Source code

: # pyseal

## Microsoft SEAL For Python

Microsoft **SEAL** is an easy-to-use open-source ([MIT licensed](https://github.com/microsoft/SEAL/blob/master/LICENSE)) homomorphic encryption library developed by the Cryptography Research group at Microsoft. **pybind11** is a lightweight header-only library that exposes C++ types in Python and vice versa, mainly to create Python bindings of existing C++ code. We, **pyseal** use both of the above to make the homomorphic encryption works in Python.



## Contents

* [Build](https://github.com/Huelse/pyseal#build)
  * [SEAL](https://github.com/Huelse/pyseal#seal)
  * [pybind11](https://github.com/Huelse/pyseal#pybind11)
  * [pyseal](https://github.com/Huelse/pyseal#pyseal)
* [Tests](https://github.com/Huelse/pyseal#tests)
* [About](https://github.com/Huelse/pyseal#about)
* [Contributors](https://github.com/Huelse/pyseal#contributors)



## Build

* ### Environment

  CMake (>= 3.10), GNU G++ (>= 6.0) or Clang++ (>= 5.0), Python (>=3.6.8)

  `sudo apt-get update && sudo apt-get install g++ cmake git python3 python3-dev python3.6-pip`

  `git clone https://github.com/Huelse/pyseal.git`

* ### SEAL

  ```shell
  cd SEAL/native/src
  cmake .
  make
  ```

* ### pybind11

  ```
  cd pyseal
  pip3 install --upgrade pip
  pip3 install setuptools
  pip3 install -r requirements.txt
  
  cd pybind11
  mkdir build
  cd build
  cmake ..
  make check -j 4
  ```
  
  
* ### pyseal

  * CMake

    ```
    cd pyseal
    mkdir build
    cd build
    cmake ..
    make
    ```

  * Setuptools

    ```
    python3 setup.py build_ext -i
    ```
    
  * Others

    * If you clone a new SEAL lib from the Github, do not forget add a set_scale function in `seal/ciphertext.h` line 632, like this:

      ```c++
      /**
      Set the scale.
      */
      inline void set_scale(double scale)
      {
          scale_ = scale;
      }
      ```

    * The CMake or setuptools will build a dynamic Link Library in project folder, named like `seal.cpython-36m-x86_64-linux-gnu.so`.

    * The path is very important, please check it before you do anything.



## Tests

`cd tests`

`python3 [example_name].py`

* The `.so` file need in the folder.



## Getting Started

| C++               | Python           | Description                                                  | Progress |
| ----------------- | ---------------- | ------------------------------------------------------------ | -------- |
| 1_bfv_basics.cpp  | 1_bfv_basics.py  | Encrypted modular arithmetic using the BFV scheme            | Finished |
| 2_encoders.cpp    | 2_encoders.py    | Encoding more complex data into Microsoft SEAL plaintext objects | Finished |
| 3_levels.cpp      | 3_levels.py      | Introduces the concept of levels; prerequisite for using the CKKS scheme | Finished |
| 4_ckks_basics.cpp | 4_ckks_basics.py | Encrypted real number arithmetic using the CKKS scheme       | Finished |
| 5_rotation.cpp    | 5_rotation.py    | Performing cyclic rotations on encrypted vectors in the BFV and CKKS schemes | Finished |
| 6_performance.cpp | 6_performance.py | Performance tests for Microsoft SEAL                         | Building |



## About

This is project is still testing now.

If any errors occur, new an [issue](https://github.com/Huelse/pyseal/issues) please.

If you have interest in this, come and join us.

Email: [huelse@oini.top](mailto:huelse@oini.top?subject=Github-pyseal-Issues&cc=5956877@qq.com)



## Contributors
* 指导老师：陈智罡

★ ★ ★ ★ ★

YOUR ASSIGNMENT
Show every line above in which the word "install" occurs.

SOLUTION FOR THIS EXERCISE
  `sudo apt-get update && sudo apt-get install g++ cmake git python3 python3-dev python3.6-pip`
  pip3 install --upgrade pip
  pip3 install setuptools
  pip3 install -r requirements.txt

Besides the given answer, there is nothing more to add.